DATA FOR THIS EXERCISE:

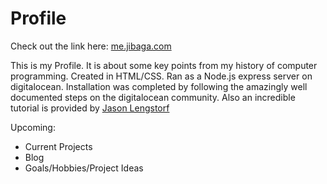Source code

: # Profile

Check out the link here: [me.jibaga.com](https://me.jibaga.com)

This is my Profile. It is about some key points from my history of computer programming. Created in HTML/CSS. Ran as a Node.js express server on digitalocean. Installation was completed by following the amazingly well documented steps on the digitalocean community. Also an incredible tutorial is provided by [Jason Lengstorf](https://code.lengstorf.com/deploy-nodejs-ssl-digitalocean/) 

Upcoming:
* Current Projects
* Blog
* Goals/Hobbies/Project Ideas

ACTION ITEM: Output the records above unchanged, minus their pictures.

ANSWER TO THE EXERCISE:
Source code

: # Profile

Check out the link here: [me.jibaga.com](https://me.jibaga.com)

This is my Profile. It is about some key points from my history of computer programming. Created in HTML/CSS. Ran as a Node.js express server on digitalocean. Installation was completed by following the amazingly well documented steps on the digitalocean community. Also an incredible tutorial is provided by [Jason Lengstorf](https://code.lengstorf.com/deploy-nodejs-ssl-digitalocean/) 

Upcoming:
* Current Projects
* Blog
* Goals/Hobbies/Project Ideas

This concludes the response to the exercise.